3-: From Peace and Harmony?, a rather obscure text published in the Alexandra and Yea Standard and Yarck, Gobur, Thornton, Taggerty and Acheron Express (Alexandra, Victoria) of Friday 11th March 1921:
What goes on is enough to fill anyone right up to where dolly’s wax head is sewn on to the sawdust. It is not the individual, it is the “system” that is anathema; though cases are known, even in Aquatania, when the “system” caused high temperatures, and racing pulsations in the wax-sawdust regions, that precedent may lead to the highest chair—not necessarily on the roof—in the adjoining State of Veearch.
4-: From Australia Must Prepare For Peace: Severe Economic Slump Might Follow End Of War Unless Industries Protected, published in Smith’s Weekly (Sydney, New South Wales) of Saturday 4th November 1939:
According to all signs, the Commonwealth will be a rich country while Economic War goes on. Though Australia will be taxed “up to dolly’s wax,” balances in her favor will pile up in Britain and abroad. Industry within the Commonwealth will be intensified.
5-: From the column Books of the Day, by Erle Cox, published in The Australasian (Melbourne, Victoria) of Saturday 10th July 1943:
Some Simple Things
There are new books on economics, new books by pundits laying down the law as to how the world must be reshaped after the World War is over (few of these are in agreement on any points), there are books on this and books on that about past, present, and future international relations—all deadly dull, and probably based on inaccurate knowledge. And I am fed up to dolly’s wax with them.
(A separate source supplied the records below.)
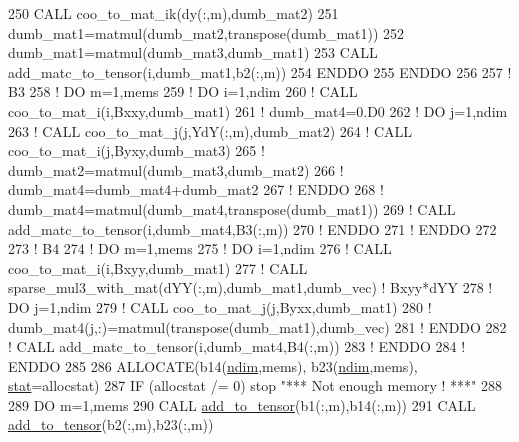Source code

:\begin{DoxyCode}
250           \textcolor{keyword}{CALL }coo\_to\_mat\_ik(dy(:,m),dumb\_mat2)
251           dumb\_mat1=matmul(dumb\_mat2,transpose(dumb\_mat1))
252           dumb\_mat1=matmul(dumb\_mat3,dumb\_mat1)
253           \textcolor{keyword}{CALL }add\_matc\_to\_tensor(i,dumb\_mat1,b2(:,m))
254 \textcolor{keywordflow}{       ENDDO}
255 \textcolor{keywordflow}{    ENDDO}
256 
257     \textcolor{comment}{! B3}
258     \textcolor{comment}{! DO m=1,mems}
259     \textcolor{comment}{!    DO i=1,ndim}
260     \textcolor{comment}{!       CALL coo\_to\_mat\_i(i,Bxxy,dumb\_mat1)}
261     \textcolor{comment}{!       dumb\_mat4=0.D0}
262     \textcolor{comment}{!       DO j=1,ndim}
263     \textcolor{comment}{!          CALL coo\_to\_mat\_j(j,YdY(:,m),dumb\_mat2)}
264     \textcolor{comment}{!          CALL coo\_to\_mat\_i(j,Byxy,dumb\_mat3)}
265     \textcolor{comment}{!          dumb\_mat2=matmul(dumb\_mat3,dumb\_mat2)}
266     \textcolor{comment}{!          dumb\_mat4=dumb\_mat4+dumb\_mat2}
267     \textcolor{comment}{!       ENDDO}
268     \textcolor{comment}{!       dumb\_mat4=matmul(dumb\_mat4,transpose(dumb\_mat1))}
269     \textcolor{comment}{!       CALL add\_matc\_to\_tensor(i,dumb\_mat4,B3(:,m))}
270     \textcolor{comment}{!    ENDDO}
271     \textcolor{comment}{! ENDDO}
272 
273     \textcolor{comment}{! B4}
274     \textcolor{comment}{! DO m=1,mems}
275     \textcolor{comment}{!    DO i=1,ndim}
276     \textcolor{comment}{!       CALL coo\_to\_mat\_i(i,Bxyy,dumb\_mat1)}
277     \textcolor{comment}{!       CALL sparse\_mul3\_with\_mat(dYY(:,m),dumb\_mat1,dumb\_vec) ! Bxyy*dYY}
278     \textcolor{comment}{!       DO j=1,ndim}
279     \textcolor{comment}{!          CALL coo\_to\_mat\_j(j,Byxx,dumb\_mat1)}
280     \textcolor{comment}{!          dumb\_mat4(j,:)=matmul(transpose(dumb\_mat1),dumb\_vec)}
281     \textcolor{comment}{!       ENDDO}
282     \textcolor{comment}{!       CALL add\_matc\_to\_tensor(i,dumb\_mat4,B4(:,m))}
283     \textcolor{comment}{!    ENDDO}
284     \textcolor{comment}{! ENDDO}
285 
286     \textcolor{keyword}{ALLOCATE}(b14(\hyperlink{namespaceparams_a2323fe1773f086e20c14f266351c482b}{ndim},mems), b23(\hyperlink{namespaceparams_a2323fe1773f086e20c14f266351c482b}{ndim},mems), \hyperlink{namespacestat}{stat}=allocstat)
287     \textcolor{keywordflow}{IF} (allocstat /= 0) stop \textcolor{stringliteral}{"*** Not enough memory ! ***"}
288 
289     \textcolor{keywordflow}{DO} m=1,mems
290        \textcolor{keyword}{CALL }\hyperlink{namespacetensor_aad7cd55f3a4cec4676cc7ca34b05f1a8}{add\_to\_tensor}(b1(:,m),b14(:,m))
291        \textcolor{keyword}{CALL }\hyperlink{namespacetensor_aad7cd55f3a4cec4676cc7ca34b05f1a8}{add\_to\_tensor}(b2(:,m),b23(:,m))

\end{DoxyCode}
It was a relief, therefore, to come on a reflective book on simple little things.
6-: From The Australian Language (Sydney and London: Angus and Robertson Ltd., 1945), by Sidney John Baker (1912-1976):
Among nursery expressions which have acquired a fairly stabilized currency in this country are googy-egg for an egg; to see Mrs Murray, to urinate or defecate; big fire and little fire, which describe defecation and urination respectively; and the catchphrase, up to pussy’s bow and dolly’s wax, to denote a surfeit, especially of food.
7-: From a 1965 monologue, published in A Nice Night’s Entertainment: Sketches and Monologues 1956–1981 (St Albans & London: Granada, 1981), by the Australian comedian Barry Humphries (born 1934)—as quoted by mickeytales:
On top of the pudding Beryl had made a delicious fruit salad which she’d put in the big cut-crystal bowl she keeps for best. She’s had it for years now but it’s still got the Dunklings sticker on it. However, everyone was full up to dolly’s wax and I was absolutely stonkered, so unfortunately it was hardly touched and Beryl said it was a wicked shame after all the fag she’d gone to.